One of the fun things about being part of the culinary world is going to culinary expos and trade shows. April 1 was the International Association of Culinary Professionals (IACP) Culinary Expo in NYC. They called it The Fashion of Food, and it was held, appropriately, in Soho.
I stuffed my face trying all sorts of food, from chocolate to jam to wine to cheese. After 3 hours, I was done. But I got to take home a few samples and some literature. One thing that struck me was that many food companies have set up shop in Brooklyn, bringing production and jobs to the borough, and helping to put it on the map as the new “it” culinary destination.
One of my favorite things to see was a product called Dinnerware From Fallen Leaves.
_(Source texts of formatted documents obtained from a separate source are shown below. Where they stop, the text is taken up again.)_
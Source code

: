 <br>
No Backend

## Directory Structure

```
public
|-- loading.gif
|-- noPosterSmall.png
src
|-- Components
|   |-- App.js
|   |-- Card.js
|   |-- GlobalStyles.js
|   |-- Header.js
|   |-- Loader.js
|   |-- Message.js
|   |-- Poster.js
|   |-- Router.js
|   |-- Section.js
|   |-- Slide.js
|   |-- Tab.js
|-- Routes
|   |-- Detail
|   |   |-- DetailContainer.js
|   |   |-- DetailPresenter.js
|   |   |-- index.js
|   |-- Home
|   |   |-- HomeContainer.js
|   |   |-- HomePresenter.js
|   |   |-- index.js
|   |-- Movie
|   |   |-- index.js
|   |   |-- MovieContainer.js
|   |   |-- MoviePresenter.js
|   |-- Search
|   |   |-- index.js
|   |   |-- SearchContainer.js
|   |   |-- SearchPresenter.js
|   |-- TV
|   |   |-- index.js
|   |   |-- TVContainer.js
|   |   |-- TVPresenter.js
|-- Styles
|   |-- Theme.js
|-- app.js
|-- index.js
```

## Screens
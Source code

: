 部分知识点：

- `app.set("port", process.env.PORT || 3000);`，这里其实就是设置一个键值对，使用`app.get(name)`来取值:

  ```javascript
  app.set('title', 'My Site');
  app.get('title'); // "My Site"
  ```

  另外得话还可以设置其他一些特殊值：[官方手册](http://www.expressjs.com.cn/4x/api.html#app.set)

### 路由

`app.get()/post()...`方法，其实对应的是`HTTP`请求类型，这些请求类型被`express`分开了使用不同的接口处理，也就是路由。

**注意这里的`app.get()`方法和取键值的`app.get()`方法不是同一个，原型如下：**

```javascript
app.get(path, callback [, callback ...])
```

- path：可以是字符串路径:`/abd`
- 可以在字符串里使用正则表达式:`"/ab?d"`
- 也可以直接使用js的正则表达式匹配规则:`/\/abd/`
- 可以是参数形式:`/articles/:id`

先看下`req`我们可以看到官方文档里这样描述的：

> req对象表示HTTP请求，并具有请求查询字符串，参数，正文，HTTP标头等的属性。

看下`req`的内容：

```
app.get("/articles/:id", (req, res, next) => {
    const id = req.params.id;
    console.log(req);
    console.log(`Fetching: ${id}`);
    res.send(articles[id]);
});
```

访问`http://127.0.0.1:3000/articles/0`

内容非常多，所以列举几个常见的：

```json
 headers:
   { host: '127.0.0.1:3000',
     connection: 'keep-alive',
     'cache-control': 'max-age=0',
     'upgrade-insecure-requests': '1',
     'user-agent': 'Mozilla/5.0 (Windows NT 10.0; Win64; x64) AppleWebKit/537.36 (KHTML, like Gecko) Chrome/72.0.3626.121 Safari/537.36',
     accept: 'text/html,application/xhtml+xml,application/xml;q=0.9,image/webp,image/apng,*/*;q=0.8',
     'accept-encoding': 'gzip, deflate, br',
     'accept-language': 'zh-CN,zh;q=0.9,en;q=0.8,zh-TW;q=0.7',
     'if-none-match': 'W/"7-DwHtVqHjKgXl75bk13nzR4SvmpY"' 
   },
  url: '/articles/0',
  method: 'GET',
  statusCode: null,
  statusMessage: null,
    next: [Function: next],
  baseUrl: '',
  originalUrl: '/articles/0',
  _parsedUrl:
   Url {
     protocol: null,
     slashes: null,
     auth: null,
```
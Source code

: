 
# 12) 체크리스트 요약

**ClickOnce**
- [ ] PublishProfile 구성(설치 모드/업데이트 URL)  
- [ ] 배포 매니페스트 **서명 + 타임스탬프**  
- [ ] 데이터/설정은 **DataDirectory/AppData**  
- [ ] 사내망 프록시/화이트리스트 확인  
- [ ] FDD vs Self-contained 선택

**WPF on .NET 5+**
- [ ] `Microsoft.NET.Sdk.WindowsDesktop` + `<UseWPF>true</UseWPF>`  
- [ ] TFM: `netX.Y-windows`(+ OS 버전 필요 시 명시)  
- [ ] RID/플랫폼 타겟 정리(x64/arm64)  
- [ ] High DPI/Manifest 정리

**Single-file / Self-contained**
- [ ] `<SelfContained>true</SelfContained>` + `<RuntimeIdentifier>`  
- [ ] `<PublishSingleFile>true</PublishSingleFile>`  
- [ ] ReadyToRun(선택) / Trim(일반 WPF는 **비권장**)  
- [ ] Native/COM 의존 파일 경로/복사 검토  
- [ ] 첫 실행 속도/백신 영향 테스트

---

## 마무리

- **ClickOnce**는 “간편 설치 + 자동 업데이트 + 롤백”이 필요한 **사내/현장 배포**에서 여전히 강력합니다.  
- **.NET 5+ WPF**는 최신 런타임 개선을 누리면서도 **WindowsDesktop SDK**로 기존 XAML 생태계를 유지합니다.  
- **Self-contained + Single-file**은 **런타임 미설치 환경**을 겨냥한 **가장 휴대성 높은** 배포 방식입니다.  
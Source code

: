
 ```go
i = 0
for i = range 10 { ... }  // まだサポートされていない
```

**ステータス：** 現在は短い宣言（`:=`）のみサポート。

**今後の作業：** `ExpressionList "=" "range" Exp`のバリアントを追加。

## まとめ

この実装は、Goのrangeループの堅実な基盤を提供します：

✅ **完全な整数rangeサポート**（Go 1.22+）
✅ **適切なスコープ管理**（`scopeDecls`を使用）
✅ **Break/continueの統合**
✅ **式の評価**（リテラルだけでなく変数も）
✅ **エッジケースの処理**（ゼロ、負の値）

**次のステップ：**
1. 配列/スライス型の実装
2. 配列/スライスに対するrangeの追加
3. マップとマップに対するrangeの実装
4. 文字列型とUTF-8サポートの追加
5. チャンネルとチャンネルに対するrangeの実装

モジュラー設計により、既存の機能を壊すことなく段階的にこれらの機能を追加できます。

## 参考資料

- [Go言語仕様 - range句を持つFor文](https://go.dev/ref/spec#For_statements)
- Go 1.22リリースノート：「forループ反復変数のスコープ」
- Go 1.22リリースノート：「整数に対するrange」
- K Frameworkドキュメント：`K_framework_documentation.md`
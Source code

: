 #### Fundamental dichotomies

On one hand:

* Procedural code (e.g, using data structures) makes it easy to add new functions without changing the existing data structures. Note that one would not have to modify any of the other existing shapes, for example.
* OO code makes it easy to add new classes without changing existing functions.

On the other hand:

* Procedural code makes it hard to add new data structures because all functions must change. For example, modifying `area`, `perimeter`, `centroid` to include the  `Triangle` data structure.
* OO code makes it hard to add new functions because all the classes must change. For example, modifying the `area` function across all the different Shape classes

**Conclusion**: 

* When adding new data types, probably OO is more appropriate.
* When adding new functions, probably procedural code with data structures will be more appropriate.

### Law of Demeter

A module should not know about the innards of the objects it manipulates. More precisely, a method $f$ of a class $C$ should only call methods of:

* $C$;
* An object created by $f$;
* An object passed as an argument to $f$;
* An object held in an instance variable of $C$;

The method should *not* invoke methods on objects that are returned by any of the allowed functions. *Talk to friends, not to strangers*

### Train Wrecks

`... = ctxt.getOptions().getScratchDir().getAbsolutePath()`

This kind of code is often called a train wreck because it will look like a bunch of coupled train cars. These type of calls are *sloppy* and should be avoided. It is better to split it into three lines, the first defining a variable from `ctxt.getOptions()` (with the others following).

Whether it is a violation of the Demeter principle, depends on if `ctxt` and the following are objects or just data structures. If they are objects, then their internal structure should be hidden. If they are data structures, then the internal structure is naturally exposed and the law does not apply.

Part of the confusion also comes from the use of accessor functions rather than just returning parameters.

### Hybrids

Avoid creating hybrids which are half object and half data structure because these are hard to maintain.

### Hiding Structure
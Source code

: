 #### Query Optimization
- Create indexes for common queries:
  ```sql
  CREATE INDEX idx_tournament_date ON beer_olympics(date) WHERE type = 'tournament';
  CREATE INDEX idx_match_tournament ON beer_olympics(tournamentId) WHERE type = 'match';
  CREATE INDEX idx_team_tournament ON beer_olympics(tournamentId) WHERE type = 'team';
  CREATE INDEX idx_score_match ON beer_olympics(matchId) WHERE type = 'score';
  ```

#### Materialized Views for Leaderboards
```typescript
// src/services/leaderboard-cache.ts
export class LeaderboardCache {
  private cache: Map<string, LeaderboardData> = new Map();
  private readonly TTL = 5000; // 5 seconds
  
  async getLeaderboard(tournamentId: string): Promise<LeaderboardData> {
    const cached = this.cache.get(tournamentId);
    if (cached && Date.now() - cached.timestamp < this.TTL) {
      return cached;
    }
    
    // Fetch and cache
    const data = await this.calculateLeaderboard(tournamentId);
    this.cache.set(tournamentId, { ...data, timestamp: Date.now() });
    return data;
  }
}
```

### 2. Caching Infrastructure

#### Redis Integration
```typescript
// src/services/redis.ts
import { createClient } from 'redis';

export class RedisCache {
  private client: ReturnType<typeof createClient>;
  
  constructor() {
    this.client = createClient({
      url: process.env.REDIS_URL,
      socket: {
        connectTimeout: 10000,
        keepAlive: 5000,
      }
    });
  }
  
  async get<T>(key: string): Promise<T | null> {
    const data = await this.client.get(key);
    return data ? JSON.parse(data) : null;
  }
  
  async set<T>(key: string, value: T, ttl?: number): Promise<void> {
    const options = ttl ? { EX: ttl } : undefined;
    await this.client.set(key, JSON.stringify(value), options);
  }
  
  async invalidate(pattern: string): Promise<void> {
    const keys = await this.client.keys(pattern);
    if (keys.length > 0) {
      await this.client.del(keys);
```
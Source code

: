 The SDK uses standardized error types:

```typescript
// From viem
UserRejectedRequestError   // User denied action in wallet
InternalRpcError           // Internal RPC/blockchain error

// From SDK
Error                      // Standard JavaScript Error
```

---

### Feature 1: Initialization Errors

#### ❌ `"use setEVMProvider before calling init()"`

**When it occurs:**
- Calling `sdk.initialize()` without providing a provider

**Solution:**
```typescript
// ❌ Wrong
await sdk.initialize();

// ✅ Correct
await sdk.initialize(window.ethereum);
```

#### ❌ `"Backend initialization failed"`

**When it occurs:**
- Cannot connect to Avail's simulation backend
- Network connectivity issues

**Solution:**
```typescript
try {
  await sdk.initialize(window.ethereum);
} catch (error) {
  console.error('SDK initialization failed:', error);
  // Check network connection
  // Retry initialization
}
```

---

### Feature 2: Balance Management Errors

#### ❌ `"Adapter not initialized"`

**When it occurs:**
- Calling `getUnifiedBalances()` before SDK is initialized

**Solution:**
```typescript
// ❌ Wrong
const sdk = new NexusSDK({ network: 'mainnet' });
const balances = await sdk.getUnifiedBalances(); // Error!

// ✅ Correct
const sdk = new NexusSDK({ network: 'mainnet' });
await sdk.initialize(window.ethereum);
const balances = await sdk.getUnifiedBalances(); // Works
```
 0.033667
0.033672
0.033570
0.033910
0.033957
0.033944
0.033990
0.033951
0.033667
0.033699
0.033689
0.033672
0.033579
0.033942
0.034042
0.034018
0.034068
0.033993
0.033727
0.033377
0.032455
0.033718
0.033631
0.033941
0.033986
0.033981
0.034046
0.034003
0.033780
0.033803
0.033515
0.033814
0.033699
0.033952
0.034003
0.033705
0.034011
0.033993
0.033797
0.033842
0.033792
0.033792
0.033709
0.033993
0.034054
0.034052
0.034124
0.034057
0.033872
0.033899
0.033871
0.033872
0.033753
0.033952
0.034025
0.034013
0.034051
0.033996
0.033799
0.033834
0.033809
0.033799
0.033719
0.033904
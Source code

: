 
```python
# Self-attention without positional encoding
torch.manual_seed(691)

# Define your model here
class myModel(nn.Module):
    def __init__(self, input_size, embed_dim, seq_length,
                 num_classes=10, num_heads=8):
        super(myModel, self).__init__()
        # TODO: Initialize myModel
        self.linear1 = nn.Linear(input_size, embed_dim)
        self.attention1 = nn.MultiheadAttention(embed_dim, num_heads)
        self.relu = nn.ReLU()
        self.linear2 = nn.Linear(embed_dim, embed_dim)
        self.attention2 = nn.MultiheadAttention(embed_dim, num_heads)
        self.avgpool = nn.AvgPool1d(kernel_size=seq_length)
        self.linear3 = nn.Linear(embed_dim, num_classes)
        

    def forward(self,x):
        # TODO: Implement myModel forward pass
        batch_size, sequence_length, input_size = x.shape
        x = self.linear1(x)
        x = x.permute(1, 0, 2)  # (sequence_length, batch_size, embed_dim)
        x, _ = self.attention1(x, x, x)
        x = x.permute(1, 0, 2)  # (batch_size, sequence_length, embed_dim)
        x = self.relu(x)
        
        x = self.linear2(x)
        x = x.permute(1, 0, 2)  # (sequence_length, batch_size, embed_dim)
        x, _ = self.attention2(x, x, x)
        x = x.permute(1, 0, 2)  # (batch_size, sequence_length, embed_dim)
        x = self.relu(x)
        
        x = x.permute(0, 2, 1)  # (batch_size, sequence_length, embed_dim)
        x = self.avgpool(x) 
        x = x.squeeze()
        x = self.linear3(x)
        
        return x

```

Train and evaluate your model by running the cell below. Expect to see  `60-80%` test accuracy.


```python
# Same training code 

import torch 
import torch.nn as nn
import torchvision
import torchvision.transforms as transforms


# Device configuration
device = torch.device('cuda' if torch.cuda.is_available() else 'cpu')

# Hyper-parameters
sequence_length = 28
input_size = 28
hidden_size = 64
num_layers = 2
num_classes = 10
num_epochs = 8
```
This line, made by VeraTerra, includes plates, bowls, and utensils made from recycled fallen leaves. I was so taken by this concept. I absolutely love the idea of recycling leaves and putting them to use (instead of burning them) and further depleting our resources with newly processed wood. And what’s more, they’re really attractive. They have that back-to-nature, rustic wood look that many chic kitchenware lines are now making. Take a look at the photos below (photos by VeraTerra).
These products are non-toxic (they’re made from steam, heat, and pressure, and no chemicals), compostable, and deceptively lightweight—they can handle hot foods with no problem. In fact, they can be used in the oven at 350 degrees for up to 45 minutes, or a microwave on high up to 2 minutes. They’re naturally biodegradable within 2 months of composting.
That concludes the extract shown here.